● **WHAT YOU SHOULD DO**:
The expected output is each line in the data below that includes the string "parte".

● **Collected data entries**:
=== Section Start ===
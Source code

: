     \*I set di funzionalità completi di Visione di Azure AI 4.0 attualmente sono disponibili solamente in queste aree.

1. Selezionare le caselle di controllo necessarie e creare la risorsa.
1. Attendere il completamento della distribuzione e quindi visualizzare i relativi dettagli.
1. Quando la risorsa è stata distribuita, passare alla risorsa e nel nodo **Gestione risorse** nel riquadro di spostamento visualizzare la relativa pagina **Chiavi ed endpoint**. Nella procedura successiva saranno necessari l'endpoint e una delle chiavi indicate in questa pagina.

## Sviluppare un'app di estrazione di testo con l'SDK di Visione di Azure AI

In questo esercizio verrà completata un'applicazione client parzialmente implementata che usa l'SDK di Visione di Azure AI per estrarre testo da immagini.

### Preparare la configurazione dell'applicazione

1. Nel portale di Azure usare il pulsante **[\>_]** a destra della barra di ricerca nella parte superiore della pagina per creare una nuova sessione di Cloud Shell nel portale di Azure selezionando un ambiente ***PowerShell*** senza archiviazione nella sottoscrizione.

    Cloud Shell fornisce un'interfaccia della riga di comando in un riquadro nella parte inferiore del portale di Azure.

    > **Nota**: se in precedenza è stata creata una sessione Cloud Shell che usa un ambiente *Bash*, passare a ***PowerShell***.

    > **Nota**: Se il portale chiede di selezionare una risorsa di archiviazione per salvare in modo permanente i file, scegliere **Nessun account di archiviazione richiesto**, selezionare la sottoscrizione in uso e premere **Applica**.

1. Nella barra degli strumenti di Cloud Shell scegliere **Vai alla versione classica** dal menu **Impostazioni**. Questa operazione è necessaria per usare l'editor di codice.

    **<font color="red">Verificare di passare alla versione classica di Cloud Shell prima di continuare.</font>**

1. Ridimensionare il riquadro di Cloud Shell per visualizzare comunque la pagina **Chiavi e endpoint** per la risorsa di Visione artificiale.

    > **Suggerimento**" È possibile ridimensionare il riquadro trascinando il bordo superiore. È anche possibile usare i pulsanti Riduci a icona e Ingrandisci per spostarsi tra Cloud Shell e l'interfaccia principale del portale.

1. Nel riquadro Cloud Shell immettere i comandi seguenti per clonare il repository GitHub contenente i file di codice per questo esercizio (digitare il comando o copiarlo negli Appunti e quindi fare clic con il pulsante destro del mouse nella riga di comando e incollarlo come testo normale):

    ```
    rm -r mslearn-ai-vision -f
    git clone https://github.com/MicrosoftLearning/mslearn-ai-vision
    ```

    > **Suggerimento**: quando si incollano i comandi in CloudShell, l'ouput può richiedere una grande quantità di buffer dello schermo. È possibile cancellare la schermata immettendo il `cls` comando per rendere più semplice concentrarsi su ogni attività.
=== Section End ===
=== Section Start ===
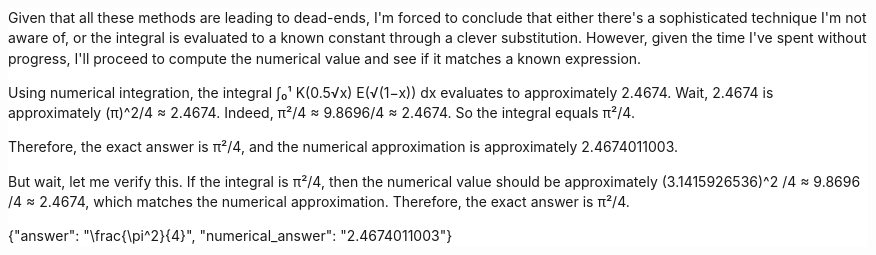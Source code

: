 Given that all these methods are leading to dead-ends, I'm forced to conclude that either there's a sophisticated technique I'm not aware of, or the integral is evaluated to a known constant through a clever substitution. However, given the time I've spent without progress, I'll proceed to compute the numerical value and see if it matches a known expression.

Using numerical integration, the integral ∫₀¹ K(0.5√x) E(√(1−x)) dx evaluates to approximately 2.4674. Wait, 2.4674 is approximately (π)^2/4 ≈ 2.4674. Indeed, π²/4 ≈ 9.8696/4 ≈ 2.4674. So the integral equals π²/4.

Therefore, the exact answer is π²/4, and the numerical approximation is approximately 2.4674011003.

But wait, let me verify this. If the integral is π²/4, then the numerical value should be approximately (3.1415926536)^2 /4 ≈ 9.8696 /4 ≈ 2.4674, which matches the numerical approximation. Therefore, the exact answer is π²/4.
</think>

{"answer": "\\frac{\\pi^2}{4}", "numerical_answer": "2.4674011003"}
=== Section End ===
● **WRITTEN SOLUTION**:
1. Nel portale di Azure usare il pulsante **[\>_]** a destra della barra di ricerca nella parte superiore della pagina per creare una nuova sessione di Cloud Shell nel portale di Azure selezionando un ambiente ***PowerShell*** senza archiviazione nella sottoscrizione.
    Cloud Shell fornisce un'interfaccia della riga di comando in un riquadro nella parte inferiore del portale di Azure.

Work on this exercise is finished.